So while companies (and some people) like to claim they're adherents to some methodology, if they are, they're idiots. The truth is every methodology adapts to the team/company, or that reflects the managements lack of a clue (or flexibility).

Some people have been asking about the Development Process, how it works, and the different stages. Being that I'm an Engineer, and have been around a long time, I'm completely jaded, and more than just a smidgen sarcastic and cynical; it comes with the territory. It is also a requirement of the job (engineer) to believe that you can do everyone else's jobs better than they can and that the world is full of boneheads (not because they can't think, but because most of them choose not to). So with that in mind, here's my snide views on how the whole engineering process and how the Software Development Life Cycle works.

Remember, there are dozens of different methodologies: waterfall, iterative, extreme programming, agile, and so on. Those are processes on implementation, but the basics are still all the same.

Requirements - Analysis[edit | edit source]

First, you do the requirements. In theory, the company (or specifically the marketing department or the business analysts) gather information and do the initial requirements -- then work with engineering to flesh them out and design things that are practical and can deliver the best results in the least time. This sets goals for the design; the embodiment of the requirements nailed down to specifics. This is also called the "conception phase" probably because someone is on the giving end, and someone else on the receiving end and someone (the engineering department) walks away feeling screwed.

In practice, it takes too much time to communicate with engineering and so marketing or analysts usually sit around drinking and shmoozing and put everything into a list that a bunch of half-informed but creative lushes can think of in their inebriated state. They are amazingly imaginative when liquored up. Their ideas are not based on what is practical, in fact, I wonder if any of them have heard of that word, or of words like "tradeoff", "time" or "work".

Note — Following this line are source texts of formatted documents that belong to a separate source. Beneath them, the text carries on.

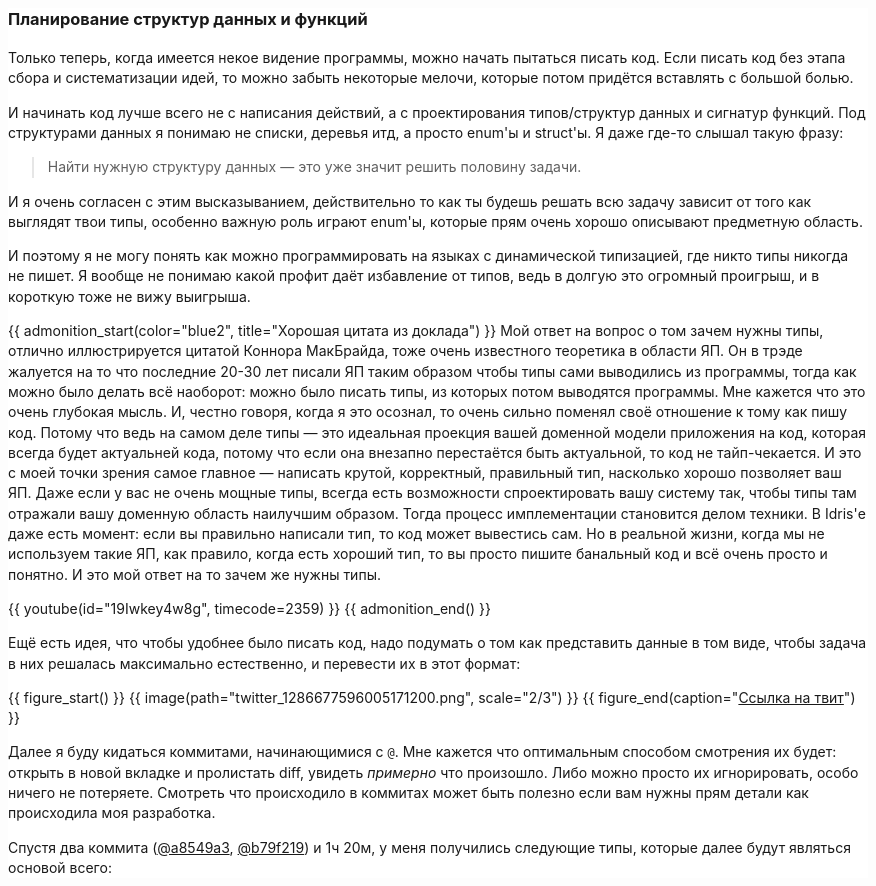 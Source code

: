 ### Планирование структур данных и функций

Только теперь, когда имеется некое видение программы, можно начать пытаться писать код. Если писать код без этапа сбора и систематизации идей, то можно забыть некоторые мелочи, которые потом придётся вставлять с большой болью.

И начинать код лучше всего не с написания действий, а с проектирования типов/структур данных и сигнатур функций. Под структурами данных я понимаю не списки, деревья итд, а просто enum'ы и struct'ы. Я даже где-то слышал такую фразу:
> Найти нужную структуру данных — это уже значит решить половину задачи.

И я очень согласен с этим высказыванием, действительно то как ты будешь решать всю задачу зависит от того как выглядят твои типы, особенно важную роль играют enum'ы, которые прям очень хорошо описывают предметную область.

И поэтому я не могу понять как можно программировать на языках с динамической типизацией, где никто типы никогда не пишет. Я вообще не понимаю какой профит даёт избавление от типов, ведь в долгую это огромный проигрыш, и в короткую тоже не вижу выигрыша.

{{ admonition_start(color="blue2", title="Хорошая цитата из доклада") }}
Мой ответ на вопрос о том зачем нужны типы, отлично иллюстрируется цитатой Коннора МакБрайда, тоже очень известного теоретика в области ЯП. Он в трэде жалуется на то что последние 20-30 лет писали ЯП таким образом чтобы типы сами выводились из программы, тогда как можно было делать всё наоборот: можно было писать типы, из которых потом выводятся программы. Мне кажется что это очень глубокая мысль. И, честно говоря, когда я это осознал, то очень сильно поменял своё отношение к тому как пишу код. Потому что ведь на самом деле типы — это идеальная проекция вашей доменной модели приложения на код, которая всегда будет актуальней кода, потому что если она внезапно перестаётся быть актуальной, то код не тайп-чекается. И это с моей точки зрения самое главное — написать крутой, корректный, правильный тип, насколько хорошо позволяет ваш ЯП. Даже если у вас не очень мощные типы, всегда есть возможности спроектировать вашу систему так, чтобы типы там отражали вашу доменную область наилучшим образом. Тогда процесс имплементации становится делом техники. В Idris'е даже есть момент: если вы правильно написали тип, то код может вывестись сам. Но в реальной жизни, когда мы не используем такие ЯП, как правило, когда есть хороший тип, то вы просто пишите банальный код и всё очень просто и понятно. И это мой ответ на то зачем же нужны типы.

{{ youtube(id="19Iwkey4w8g", timecode=2359) }}
{{ admonition_end() }}

Ещё есть идея, что чтобы удобнее было писать код, надо подумать о том как представить данные в том виде, чтобы задача в них решалась максимально естественно, и перевести их в этот формат: 

{{ figure_start() }}
{{ image(path="twitter_1286677596005171200.png", scale="2/3") }}
{{ figure_end(caption="[Ссылка на твит](https://twitter.com/jessitron/status/1286677596005171200)") }}

Далее я буду кидаться коммитами, начинающимися с `@`. Мне кажется что оптимальным способом смотрения их будет: открыть в новой вкладке и пролистать diff, увидеть _примерно_ что произошло. Либо можно просто их игнорировать, особо ничего не потеряете. Смотреть что происходило в коммитах может быть полезно если вам нужны прям детали как происходила моя разработка.

Спустя два коммита ([@a8549a3](https://github.com/optozorax/learn_words/commit/a8549a3e01ab262b2566bb037cc738954335dbc9), [@b79f219](https://github.com/optozorax/learn_words/commit/b79f219956d36cd06aecaa554fb096c609646ab0)) и 1ч 20м, у меня получились следующие типы, которые далее будут являться основой всего:
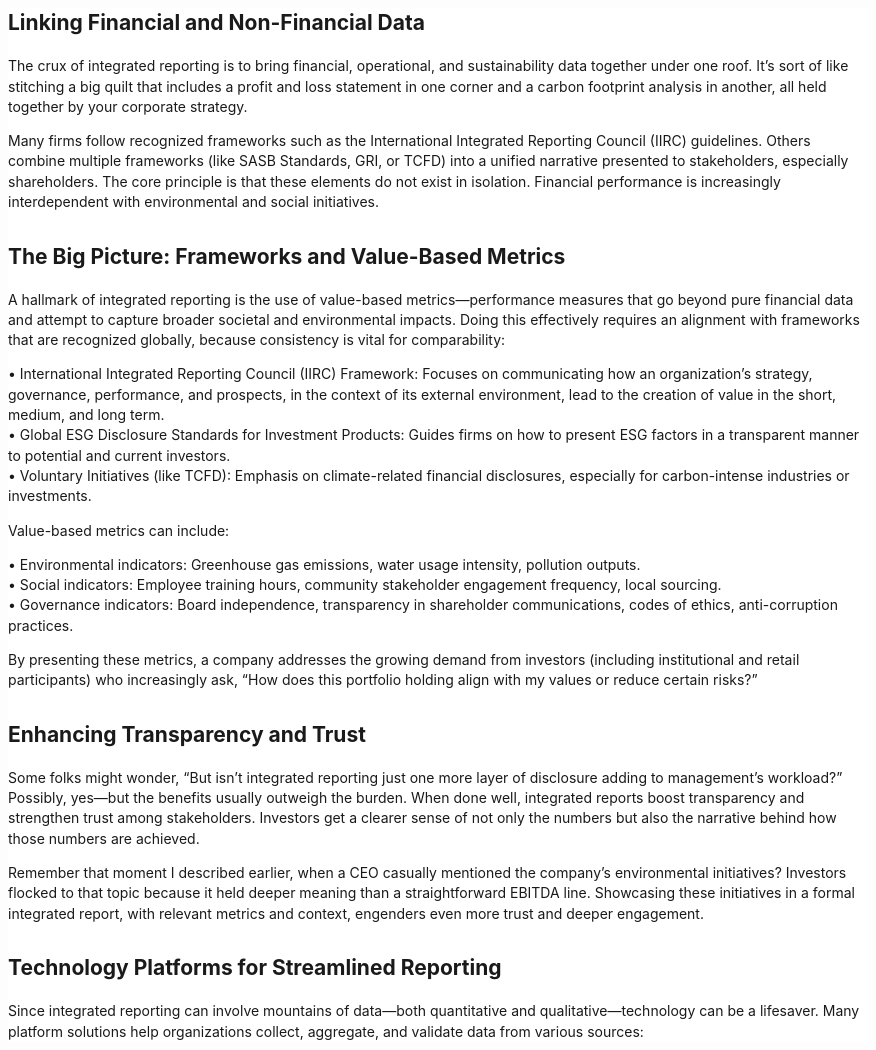 ## Linking Financial and Non-Financial Data
The crux of integrated reporting is to bring financial, operational, and sustainability data together under one roof. It’s sort of like stitching a big quilt that includes a profit and loss statement in one corner and a carbon footprint analysis in another, all held together by your corporate strategy.

Many firms follow recognized frameworks such as the International Integrated Reporting Council (IIRC) guidelines. Others combine multiple frameworks (like SASB Standards, GRI, or TCFD) into a unified narrative presented to stakeholders, especially shareholders. The core principle is that these elements do not exist in isolation. Financial performance is increasingly interdependent with environmental and social initiatives.  

## The Big Picture: Frameworks and Value-Based Metrics
A hallmark of integrated reporting is the use of value-based metrics—performance measures that go beyond pure financial data and attempt to capture broader societal and environmental impacts. Doing this effectively requires an alignment with frameworks that are recognized globally, because consistency is vital for comparability:

• International Integrated Reporting Council (IIRC) Framework: Focuses on communicating how an organization’s strategy, governance, performance, and prospects, in the context of its external environment, lead to the creation of value in the short, medium, and long term.  
• Global ESG Disclosure Standards for Investment Products: Guides firms on how to present ESG factors in a transparent manner to potential and current investors.  
• Voluntary Initiatives (like TCFD): Emphasis on climate-related financial disclosures, especially for carbon-intense industries or investments.  

Value-based metrics can include:

• Environmental indicators: Greenhouse gas emissions, water usage intensity, pollution outputs.  
• Social indicators: Employee training hours, community stakeholder engagement frequency, local sourcing.  
• Governance indicators: Board independence, transparency in shareholder communications, codes of ethics, anti-corruption practices.  

By presenting these metrics, a company addresses the growing demand from investors (including institutional and retail participants) who increasingly ask, “How does this portfolio holding align with my values or reduce certain risks?”

## Enhancing Transparency and Trust
Some folks might wonder, “But isn’t integrated reporting just one more layer of disclosure adding to management’s workload?” Possibly, yes—but the benefits usually outweigh the burden. When done well, integrated reports boost transparency and strengthen trust among stakeholders. Investors get a clearer sense of not only the numbers but also the narrative behind how those numbers are achieved.

Remember that moment I described earlier, when a CEO casually mentioned the company’s environmental initiatives? Investors flocked to that topic because it held deeper meaning than a straightforward EBITDA line. Showcasing these initiatives in a formal integrated report, with relevant metrics and context, engenders even more trust and deeper engagement.

## Technology Platforms for Streamlined Reporting
Since integrated reporting can involve mountains of data—both quantitative and qualitative—technology can be a lifesaver. Many platform solutions help organizations collect, aggregate, and validate data from various sources:
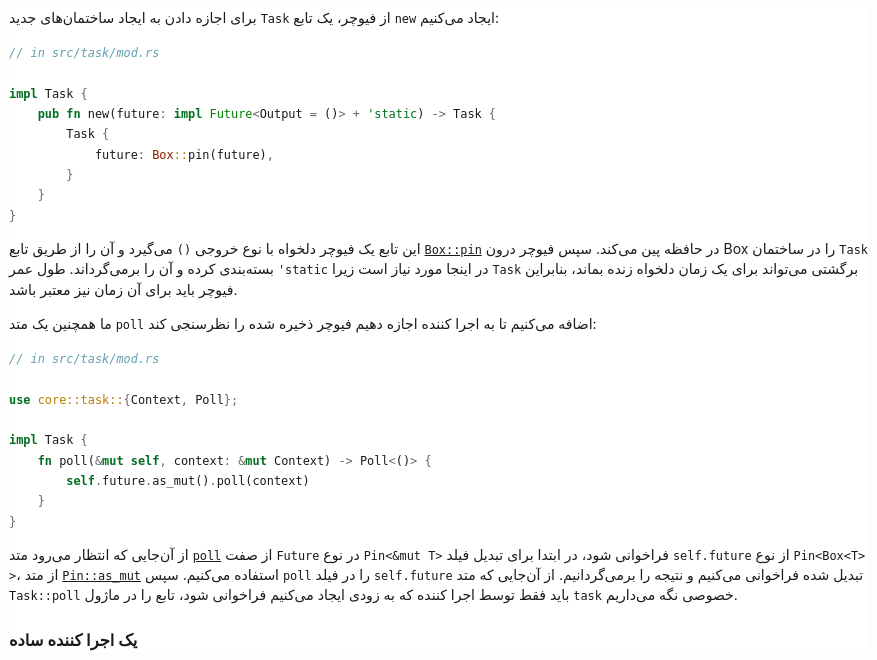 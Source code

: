 [_trait object_]: https://doc.rust-lang.org/book/ch17-02-trait-objects.html
[_dynamically dispatched_]: https://doc.rust-lang.org/book/ch17-02-trait-objects.html#trait-objects-perform-dynamic-dispatch
[section about pinning]: #pinning

برای اجازه دادن به ایجاد ساختمان‌های جدید `Task` از فیوچر، یک تابع `new` ایجاد می‌کنیم:

```rust
// in src/task/mod.rs

impl Task {
    pub fn new(future: impl Future<Output = ()> + 'static) -> Task {
        Task {
            future: Box::pin(future),
        }
    }
}
```

این تابع یک فیوچر دلخواه با نوع خروجی `()` می‌گیرد و آن را از طریق تابع [`Box::pin`] در حافظه پین می‌کند. سپس فیوچر درون Box را در ساختمان‌ `Task` بسته‌بندی کرده و آن را برمی‌گرداند. طول عمر `'static` در اینجا مورد نیاز است زیرا `Task` برگشتی می‌تواند برای یک زمان دلخواه زنده بماند، بنابراین فیوچر باید برای آن زمان نیز معتبر باشد.

ما همچنین یک متد `poll` اضافه می‌کنیم تا به اجرا کننده اجازه دهیم فیوچر ذخیره شده را نظرسنجی کند:

```rust
// in src/task/mod.rs

use core::task::{Context, Poll};

impl Task {
    fn poll(&mut self, context: &mut Context) -> Poll<()> {
        self.future.as_mut().poll(context)
    }
}
```

از آن‌جایی که انتظار می‌رود متد [`poll`] از صفت `Future` در نوع `Pin<&mut T>` فراخوانی شود، در ابتدا برای تبدیل فیلد `self.future` از نوع `Pin<Box<T>>`، از متد [`Pin::as_mut`] استفاده می‌کنیم. سپس `poll` را در فیلد `self.future` تبدیل شده فراخوانی می‌کنیم و نتیجه را برمی‌گردانیم. از آن‌جایی که متد `Task::poll` باید فقط توسط اجرا کننده که به زودی ایجاد می‌کنیم فراخوانی شود، تابع را در ماژول `task` خصوصی نگه می‌داریم.

### یک اجرا کننده ساده



[گیت‌هاب]: https://github.com/phil-opp/blog_os
[در زیر]: #comments
[post branch]: https://github.com/phil-opp/blog_os/tree/post-12
[_چند وظیفه‌ای_]: https://en.wikipedia.org/wiki/Computer_multitasking
[_وقفه‌های سخت‌افزاری_]: @/edition-2/posts/07-hardware-interrupts/index.md
[call stack]: https://en.wikipedia.org/wiki/Call_stack
[_تعویض متن_]: https://en.wikipedia.org/wiki/Context_switch
[_thread of execution_]: https://en.wikipedia.org/wiki/Thread_(computing)
[coroutines]: https://en.wikipedia.org/wiki/Coroutine
[async/await]: https://rust-lang.github.io/async-book/01_getting_started/04_async_await_primer.html
[_yield_]: https://en.wikipedia.org/wiki/Yield_(multithreading)
[asynchronous operations]: https://en.wikipedia.org/wiki/Asynchronous_I/O
[`Future`]: https://doc.rust-lang.org/nightly/core/future/trait.Future.html
[نوع مرتبط]: https://doc.rust-lang.org/book/ch19-03-advanced-traits.html#specifying-placeholder-types-in-trait-definitions-with-associated-types
[`poll`]: https://doc.rust-lang.org/nightly/core/future/trait.Future.html#tymethod.poll
[`Poll`]: https://doc.rust-lang.org/nightly/core/task/enum.Poll.html
[_پین_]: https://doc.rust-lang.org/nightly/core/pin/index.html
[`Waker`]: https://doc.rust-lang.org/nightly/core/task/struct.Waker.html
[`Iterator`]: https://doc.rust-lang.org/stable/core/iter/trait.Iterator.html
[_pinning_]: https://doc.rust-lang.org/stable/core/pin/index.html
[`futures`]: https://docs.rs/futures/0.3.4/futures/
[`FutureExt`]: https://docs.rs/futures/0.3.4/futures/future/trait.FutureExt.html
[`map`]: https://docs.rs/futures/0.3.4/futures/future/trait.FutureExt.html#method.map
[`then`]: https://docs.rs/futures/0.3.4/futures/future/trait.FutureExt.html#method.then
[_Zero-cost futures in Rust_]: https://aturon.github.io/blog/2016/08/11/futures/
[`move` keyword]: https://doc.rust-lang.org/std/keyword.move.html
[`Either`]: https://docs.rs/futures/0.3.4/futures/future/enum.Either.html
[`ready`]: https://docs.rs/futures/0.3.4/futures/future/fn.ready.html
[_state machine_]: https://en.wikipedia.org/wiki/Finite-state_machine
[`enum`]: https://doc.rust-lang.org/book/ch06-01-defining-an-enum.html
[_generators_]: https://doc.rust-lang.org/nightly/unstable-book/language-features/generators.html
[heap allocated]: @/edition-2/posts/10-heap-allocation/index.md
[playground-self-ref]: https://play.rust-lang.org/?version=stable&mode=debug&edition=2018&gist=ce1aff3a37fcc1c8188eeaf0f39c97e8
[`mem::replace`]: https://doc.rust-lang.org/nightly/core/mem/fn.replace.html
[`mem::swap`]: https://doc.rust-lang.org/nightly/core/mem/fn.swap.html
[`Pin`]: https://doc.rust-lang.org/stable/core/pin/struct.Pin.html
[`Unpin`]: https://doc.rust-lang.org/nightly/std/marker/trait.Unpin.html
[pin-get-mut]: https://doc.rust-lang.org/nightly/core/pin/struct.Pin.html#method.get_mut
[pin-deref-mut]: https://doc.rust-lang.org/nightly/core/pin/struct.Pin.html#impl-DerefMut
[_auto trait_]: https://doc.rust-lang.org/reference/special-types-and-traits.html#auto-traits
[`PhantomPinned`]: https://doc.rust-lang.org/nightly/core/marker/struct.PhantomPinned.html
[`Box::pin`]: https://doc.rust-lang.org/nightly/alloc/boxed/struct.Box.html#method.pin
[`Box::new`]: https://doc.rust-lang.org/nightly/alloc/boxed/struct.Box.html#method.new
[`get_unchecked_mut`]: https://doc.rust-lang.org/nightly/core/pin/struct.Pin.html#method.get_unchecked_mut
[`Pin::as_mut`]: https://doc.rust-lang.org/nightly/core/pin/struct.Pin.html#method.as_mut
[`pin-utils`]: https://docs.rs/pin-utils/0.1.0-alpha.4/pin_utils/
[ماژول `pin`]: https://doc.rust-lang.org/nightly/core/pin/index.html
[`Pin::new_unchecked`]: https://doc.rust-lang.org/nightly/core/pin/struct.Pin.html#method.new_unchecked
[`Future::poll`]: https://doc.rust-lang.org/nightly/core/future/trait.Future.html#tymethod.poll
[self-ref-async-await]: @/edition-2/posts/12-async-await/index.md#self-referential-structs
[`futures`]: https://docs.rs/futures/0.3.4/futures/
[map-src]: https://docs.rs/futures-util/0.3.4/src/futures_util/future/future/map.rs.html
[طرح‌ریزی و پین‌کردن ساختاری]: https://doc.rust-lang.org/stable/std/pin/index.html#projections-and-structural-pinning
[thread pool]: https://en.wikipedia.org/wiki/Thread_pool
[work stealing]: https://en.wikipedia.org/wiki/Work_stealing
[`Context`]: https://doc.rust-lang.org/nightly/core/task/struct.Context.html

They are paid to create or sell, so they create the requirements based on what would sell, or would have more features than the competition. No regard is given to what is possible to create. Requirements that come out are nothing vaguely related to goals that could be met, and instead often have things like "pure matter to energy conversion for under $5.00, a fastest computing device in existence, fits in a shirt pocket, and doubles as a toaster". The engineers have this annoying habit of arguing with those requirements with petty little complaints like "that can't be done in this millennium", "if I don't know the meaning of life, how can I code the answer into this program" or "why the hell does a fork have to survive unassisted reentry into the atmosphere from a high earth orbit?" This is known as obstructionism so engineers are usually labeled early on as troublemakers, whiners, and "not team players".

Depending on the quality of the analytical, marketing and business staff, it can take the engineering staff somewhere between a few days to a few years to actually convince the "higher-ups" in the company of the facts about what is producible. The end results are almost always that the analysis/requirements process takes longer than expected, say 80% of the time originally allotted to the entire project. That doesn't mean that the schedule will slip, it just means engineers have more to do in less time. This helps the project start off on the right foot (by being way behind, to begin with) and management calls this "motivation".

Since requirements take so long, no one can afford to wait for them. Many products progress without any functional requirements until right before shipping. Not having the requirements will almost always cost more time than having requirements -- it is just that you push all the time from the requirements/collection phase of the project into all the other phases. Whether you have no requirements or bad ones it still results in the same conclusion -- Engineering has more work to do. In case you didn't notice, there are little direct costs to those that create the requirements for doing them poorly -- and ironically, there are actually rewarded instead (since they get to watch everyone else turn into cannibalistic feral wolves fighting over what they thought something meant). So the few people in companies that have actually seen requirements before, often don't have good memories about them -- and opt to go on without them. Accordingly, many companies don't do any (real) requirements so that everyone is shooting in the dark (usually at each other) while having some nice corporate mission like "designing the highest quality product possible". Which they are actually doing -- it is just that they are each designing a different "highest quality" product -- which they will only figure out (and go to war over) at some later date (usually right before shipping).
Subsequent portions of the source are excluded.